Pell Grants for the incarcerated.
The political tide is turning on “Pell Grants for prisoners.”
A bipartisan groundswell is emerging to reverse the 25-year-old ban on allowing incarcerated people to receive support from the key student-aid program. A bill in Congress, the Restoring Education and Learning Act, has gained cosponsors from both parties. Higher-education leaders and justice-reform organizations support an end to the ban, while the U.S. secretary of education, Betsy DeVos, is also championing the idea.
Even the language around the issue is changing. That curt description, “Pell Grants for prisoners,” which I remember so well from the 1990s, with all its derisive connotations, is rarely used today. The term of choice these days is “second-chance Pell.” That’s also the name of an experiment, begun by the Obama administration, that now involves 64 colleges offering college-level courses in prisons to more than 10,000 inmates. DeVos intends to expand that experiment and wants to make it permanent. That a Trump official would stand behind any Obama-era higher-ed program, much less embrace its name, speaks volumes about the appeal of this issue.
Having followed this topic even before 1994, when Congress banned the use of Pell Grants for people in prison, I’m heartened by the turnaround in attitudes, but a little wary of all the enthusiasm, too.
A generation later, still fighting the good fight.

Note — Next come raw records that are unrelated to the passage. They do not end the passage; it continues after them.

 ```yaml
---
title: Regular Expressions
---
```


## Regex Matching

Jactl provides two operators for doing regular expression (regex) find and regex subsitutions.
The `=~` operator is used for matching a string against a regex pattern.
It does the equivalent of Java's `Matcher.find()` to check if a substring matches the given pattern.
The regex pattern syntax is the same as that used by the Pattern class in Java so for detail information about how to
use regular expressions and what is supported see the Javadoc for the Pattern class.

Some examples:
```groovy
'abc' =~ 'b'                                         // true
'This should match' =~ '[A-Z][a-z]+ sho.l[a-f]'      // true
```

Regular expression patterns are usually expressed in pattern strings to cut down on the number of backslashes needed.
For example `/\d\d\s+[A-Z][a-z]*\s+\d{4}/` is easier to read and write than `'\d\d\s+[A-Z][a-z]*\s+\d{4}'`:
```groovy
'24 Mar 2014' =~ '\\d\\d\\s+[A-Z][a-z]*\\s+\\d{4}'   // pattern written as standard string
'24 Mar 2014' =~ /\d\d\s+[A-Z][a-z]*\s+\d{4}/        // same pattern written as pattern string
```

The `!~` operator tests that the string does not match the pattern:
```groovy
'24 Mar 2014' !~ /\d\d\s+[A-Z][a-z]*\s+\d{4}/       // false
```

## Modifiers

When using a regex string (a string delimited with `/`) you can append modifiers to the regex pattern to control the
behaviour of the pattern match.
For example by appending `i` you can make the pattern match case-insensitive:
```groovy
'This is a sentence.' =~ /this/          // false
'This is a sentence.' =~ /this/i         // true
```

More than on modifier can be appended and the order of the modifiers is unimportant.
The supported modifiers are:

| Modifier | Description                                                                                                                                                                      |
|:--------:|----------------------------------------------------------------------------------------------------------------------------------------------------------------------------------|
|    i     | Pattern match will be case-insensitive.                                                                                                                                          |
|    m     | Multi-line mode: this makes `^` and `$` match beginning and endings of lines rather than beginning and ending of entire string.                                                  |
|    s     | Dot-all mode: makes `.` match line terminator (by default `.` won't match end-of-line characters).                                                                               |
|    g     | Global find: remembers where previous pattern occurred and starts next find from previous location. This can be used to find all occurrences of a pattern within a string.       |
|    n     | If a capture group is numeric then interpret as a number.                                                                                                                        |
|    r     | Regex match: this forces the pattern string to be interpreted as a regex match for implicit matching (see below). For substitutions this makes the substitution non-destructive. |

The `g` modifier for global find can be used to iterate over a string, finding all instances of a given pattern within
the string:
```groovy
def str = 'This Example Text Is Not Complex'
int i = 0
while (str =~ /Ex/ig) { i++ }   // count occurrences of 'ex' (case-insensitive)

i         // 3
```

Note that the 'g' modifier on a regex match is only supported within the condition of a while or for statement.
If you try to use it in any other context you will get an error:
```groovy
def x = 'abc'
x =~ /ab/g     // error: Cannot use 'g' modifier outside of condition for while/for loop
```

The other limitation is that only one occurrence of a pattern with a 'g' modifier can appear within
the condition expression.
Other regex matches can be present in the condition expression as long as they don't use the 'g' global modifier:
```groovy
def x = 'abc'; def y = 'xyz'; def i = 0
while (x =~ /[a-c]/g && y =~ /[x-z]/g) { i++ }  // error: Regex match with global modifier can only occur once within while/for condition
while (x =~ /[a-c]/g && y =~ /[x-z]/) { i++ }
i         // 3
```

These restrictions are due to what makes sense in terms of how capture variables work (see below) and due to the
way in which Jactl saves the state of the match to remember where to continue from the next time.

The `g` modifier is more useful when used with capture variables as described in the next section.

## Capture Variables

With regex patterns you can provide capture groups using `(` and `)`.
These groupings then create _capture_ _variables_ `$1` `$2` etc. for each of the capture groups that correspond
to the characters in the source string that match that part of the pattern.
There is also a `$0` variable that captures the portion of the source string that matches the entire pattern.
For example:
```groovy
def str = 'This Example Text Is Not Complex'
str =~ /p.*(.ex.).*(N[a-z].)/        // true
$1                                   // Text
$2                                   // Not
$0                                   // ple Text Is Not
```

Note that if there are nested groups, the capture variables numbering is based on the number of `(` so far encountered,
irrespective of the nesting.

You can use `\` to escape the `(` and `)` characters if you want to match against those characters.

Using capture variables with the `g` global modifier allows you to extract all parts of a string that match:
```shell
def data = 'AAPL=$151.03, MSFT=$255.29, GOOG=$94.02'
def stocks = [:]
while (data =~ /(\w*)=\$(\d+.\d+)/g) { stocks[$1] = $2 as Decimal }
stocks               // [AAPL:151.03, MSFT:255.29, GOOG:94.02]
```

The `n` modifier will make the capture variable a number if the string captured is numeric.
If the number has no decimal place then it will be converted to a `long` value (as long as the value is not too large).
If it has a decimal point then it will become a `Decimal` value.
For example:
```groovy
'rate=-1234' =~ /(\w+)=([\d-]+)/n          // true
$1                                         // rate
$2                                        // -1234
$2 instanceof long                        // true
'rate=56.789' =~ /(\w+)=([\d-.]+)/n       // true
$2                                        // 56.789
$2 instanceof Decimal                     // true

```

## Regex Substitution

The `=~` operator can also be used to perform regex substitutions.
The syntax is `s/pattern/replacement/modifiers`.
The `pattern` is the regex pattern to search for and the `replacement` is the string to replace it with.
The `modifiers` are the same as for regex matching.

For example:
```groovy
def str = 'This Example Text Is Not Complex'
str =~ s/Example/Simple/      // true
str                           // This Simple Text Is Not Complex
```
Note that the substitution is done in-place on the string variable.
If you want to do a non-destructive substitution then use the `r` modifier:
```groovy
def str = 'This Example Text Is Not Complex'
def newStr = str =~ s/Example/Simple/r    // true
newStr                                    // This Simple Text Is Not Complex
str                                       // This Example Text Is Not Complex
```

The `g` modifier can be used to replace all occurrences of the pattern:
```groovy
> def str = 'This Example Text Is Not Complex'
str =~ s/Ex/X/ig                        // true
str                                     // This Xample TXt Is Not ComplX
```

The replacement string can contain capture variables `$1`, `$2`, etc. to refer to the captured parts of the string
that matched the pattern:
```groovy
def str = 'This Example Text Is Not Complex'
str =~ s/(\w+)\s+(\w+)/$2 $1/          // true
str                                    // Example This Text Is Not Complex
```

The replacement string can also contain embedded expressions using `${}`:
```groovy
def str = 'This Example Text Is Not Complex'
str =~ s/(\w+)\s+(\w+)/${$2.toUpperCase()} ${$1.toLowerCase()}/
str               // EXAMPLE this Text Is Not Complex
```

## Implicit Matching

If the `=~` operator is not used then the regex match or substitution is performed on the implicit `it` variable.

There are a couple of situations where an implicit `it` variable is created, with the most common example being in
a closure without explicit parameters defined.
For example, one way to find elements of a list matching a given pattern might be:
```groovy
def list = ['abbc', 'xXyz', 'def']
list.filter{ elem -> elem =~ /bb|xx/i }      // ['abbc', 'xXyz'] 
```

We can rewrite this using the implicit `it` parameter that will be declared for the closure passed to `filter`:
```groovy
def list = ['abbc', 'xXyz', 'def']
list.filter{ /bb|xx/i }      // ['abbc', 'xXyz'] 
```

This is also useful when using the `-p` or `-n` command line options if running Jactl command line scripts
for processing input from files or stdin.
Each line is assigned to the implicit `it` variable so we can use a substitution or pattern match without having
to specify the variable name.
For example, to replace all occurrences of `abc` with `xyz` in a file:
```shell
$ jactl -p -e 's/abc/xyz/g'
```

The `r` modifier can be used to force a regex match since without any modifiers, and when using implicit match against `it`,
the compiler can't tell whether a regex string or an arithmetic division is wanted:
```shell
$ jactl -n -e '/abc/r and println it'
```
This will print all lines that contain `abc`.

When I wrote about those issues 28 years ago, one expert I spoke with was Stephen J. Steurer, then executive director of the Correctional Education Association and statewide coordinator for corrections education in Maryland. Back then, he too noticed the trends, and warned that if states and institutions started “fudging around with the original intent of a Pell Grant,” Congress or the Department of Education would try to eliminate prisoners from the program. As it turned out, Congress did just that three years later, although the rationale was primarily the “tough-on-crime” political ethos that brought the 1994 crime bill into law.
I wondered what had kept him so engaged with the issue of education for inmates all these years. His answer was short and direct: “I saw people who changed.”